About this exercise: Among the lines listed below, count those that include the string "True", and state only the count.

Recorded data:
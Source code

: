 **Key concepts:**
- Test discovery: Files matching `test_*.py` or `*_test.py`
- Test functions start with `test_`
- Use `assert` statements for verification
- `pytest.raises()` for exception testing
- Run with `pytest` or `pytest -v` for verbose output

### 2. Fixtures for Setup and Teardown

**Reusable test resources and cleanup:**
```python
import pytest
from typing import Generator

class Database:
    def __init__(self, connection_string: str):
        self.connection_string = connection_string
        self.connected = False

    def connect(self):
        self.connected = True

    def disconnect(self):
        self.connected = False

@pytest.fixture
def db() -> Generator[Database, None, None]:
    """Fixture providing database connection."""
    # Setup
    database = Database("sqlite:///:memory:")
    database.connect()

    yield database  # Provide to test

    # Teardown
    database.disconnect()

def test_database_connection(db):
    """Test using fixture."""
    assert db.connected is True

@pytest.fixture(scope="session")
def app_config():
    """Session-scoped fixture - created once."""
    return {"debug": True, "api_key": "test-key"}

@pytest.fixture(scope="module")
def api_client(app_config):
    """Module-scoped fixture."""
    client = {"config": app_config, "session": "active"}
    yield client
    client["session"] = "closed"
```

==

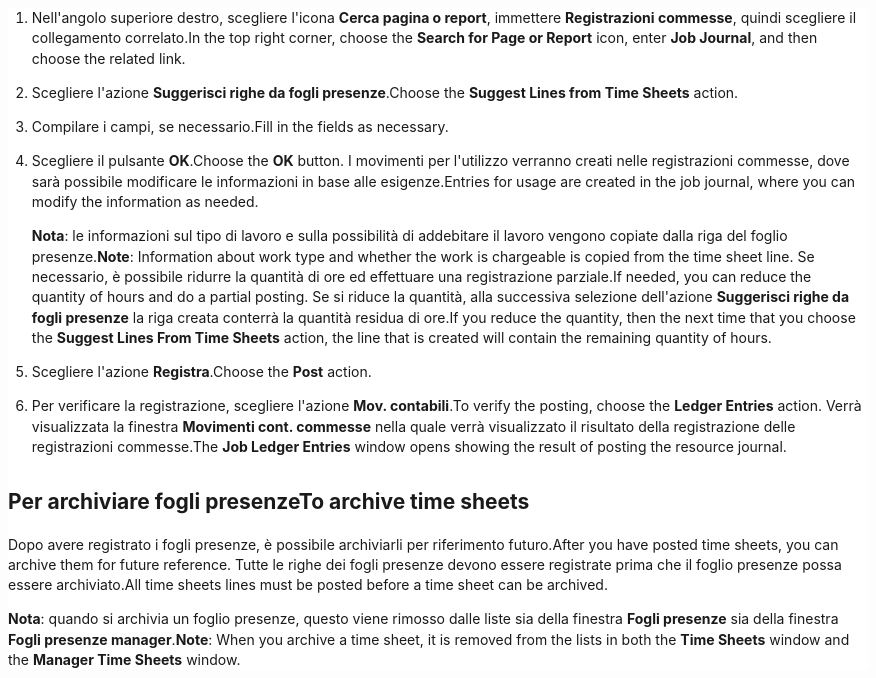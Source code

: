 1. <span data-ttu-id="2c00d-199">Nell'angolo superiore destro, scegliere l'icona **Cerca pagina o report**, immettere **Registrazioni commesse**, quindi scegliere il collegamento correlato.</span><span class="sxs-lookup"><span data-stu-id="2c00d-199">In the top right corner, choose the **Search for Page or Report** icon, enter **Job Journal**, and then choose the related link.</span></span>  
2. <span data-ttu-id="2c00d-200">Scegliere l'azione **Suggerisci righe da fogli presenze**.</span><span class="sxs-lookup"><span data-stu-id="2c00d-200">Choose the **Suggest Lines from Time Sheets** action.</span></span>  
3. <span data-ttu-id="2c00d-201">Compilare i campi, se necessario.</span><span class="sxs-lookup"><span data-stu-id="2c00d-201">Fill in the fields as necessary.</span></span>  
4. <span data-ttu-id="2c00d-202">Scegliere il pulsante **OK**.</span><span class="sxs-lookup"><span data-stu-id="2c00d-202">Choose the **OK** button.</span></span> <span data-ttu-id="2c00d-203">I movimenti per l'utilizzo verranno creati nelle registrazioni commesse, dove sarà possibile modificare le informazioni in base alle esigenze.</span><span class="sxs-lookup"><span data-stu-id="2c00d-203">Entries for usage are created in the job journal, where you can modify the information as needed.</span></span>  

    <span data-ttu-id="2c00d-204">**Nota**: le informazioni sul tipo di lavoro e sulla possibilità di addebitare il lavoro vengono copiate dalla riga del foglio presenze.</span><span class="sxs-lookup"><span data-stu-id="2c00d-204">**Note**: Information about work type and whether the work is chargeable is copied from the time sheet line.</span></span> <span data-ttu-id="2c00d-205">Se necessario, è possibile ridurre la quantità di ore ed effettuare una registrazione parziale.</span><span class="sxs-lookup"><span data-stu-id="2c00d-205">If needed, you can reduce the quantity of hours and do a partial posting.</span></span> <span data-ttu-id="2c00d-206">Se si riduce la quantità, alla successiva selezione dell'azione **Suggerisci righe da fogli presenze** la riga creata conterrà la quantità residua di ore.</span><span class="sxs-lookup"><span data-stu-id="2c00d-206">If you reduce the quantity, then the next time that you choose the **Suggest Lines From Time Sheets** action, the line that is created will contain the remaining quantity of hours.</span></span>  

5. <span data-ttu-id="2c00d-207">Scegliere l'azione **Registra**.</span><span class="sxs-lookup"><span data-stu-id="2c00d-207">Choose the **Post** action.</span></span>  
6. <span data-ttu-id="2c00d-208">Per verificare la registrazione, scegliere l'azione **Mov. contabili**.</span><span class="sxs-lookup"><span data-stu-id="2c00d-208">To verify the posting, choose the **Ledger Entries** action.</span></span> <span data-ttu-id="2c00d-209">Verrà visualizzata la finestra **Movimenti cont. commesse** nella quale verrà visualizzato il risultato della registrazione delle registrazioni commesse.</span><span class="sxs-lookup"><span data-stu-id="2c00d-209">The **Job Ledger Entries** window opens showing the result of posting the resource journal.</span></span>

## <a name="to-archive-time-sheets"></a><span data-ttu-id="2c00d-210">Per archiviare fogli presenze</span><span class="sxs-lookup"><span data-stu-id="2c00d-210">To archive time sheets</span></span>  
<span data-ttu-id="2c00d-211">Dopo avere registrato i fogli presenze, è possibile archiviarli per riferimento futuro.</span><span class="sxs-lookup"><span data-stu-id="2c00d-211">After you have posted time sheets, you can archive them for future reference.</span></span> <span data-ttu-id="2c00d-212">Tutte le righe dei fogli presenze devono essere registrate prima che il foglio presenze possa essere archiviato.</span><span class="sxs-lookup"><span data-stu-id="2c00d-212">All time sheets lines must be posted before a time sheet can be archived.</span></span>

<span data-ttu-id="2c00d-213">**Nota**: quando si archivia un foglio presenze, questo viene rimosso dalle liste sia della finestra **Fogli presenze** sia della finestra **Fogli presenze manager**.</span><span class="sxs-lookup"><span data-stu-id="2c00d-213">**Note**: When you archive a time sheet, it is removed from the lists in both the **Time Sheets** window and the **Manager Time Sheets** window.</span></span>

==

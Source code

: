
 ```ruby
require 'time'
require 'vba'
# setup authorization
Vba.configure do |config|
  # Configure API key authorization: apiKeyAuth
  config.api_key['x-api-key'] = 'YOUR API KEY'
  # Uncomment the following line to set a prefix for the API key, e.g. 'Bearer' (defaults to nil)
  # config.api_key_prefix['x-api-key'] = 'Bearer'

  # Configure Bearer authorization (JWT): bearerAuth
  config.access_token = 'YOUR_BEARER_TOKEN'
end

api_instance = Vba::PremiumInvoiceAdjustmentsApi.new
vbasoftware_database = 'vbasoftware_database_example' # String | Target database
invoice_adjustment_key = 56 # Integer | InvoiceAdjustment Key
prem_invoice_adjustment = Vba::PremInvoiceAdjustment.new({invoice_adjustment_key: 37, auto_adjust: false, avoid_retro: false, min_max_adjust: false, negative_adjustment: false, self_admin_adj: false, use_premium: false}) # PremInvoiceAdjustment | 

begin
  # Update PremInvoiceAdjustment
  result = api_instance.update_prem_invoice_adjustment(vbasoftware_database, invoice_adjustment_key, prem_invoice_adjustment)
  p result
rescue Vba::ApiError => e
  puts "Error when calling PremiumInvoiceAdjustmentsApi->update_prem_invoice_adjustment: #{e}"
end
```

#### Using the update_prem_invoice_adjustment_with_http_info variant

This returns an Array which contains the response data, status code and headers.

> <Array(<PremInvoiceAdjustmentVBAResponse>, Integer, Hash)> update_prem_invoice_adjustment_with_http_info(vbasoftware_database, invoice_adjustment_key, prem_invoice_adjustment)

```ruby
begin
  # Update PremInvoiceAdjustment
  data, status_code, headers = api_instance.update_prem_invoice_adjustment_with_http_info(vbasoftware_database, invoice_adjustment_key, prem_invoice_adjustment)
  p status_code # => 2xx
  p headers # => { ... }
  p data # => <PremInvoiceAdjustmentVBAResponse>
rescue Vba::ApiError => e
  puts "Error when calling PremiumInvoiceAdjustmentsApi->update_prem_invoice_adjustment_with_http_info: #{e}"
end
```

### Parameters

Solution to this problem: 3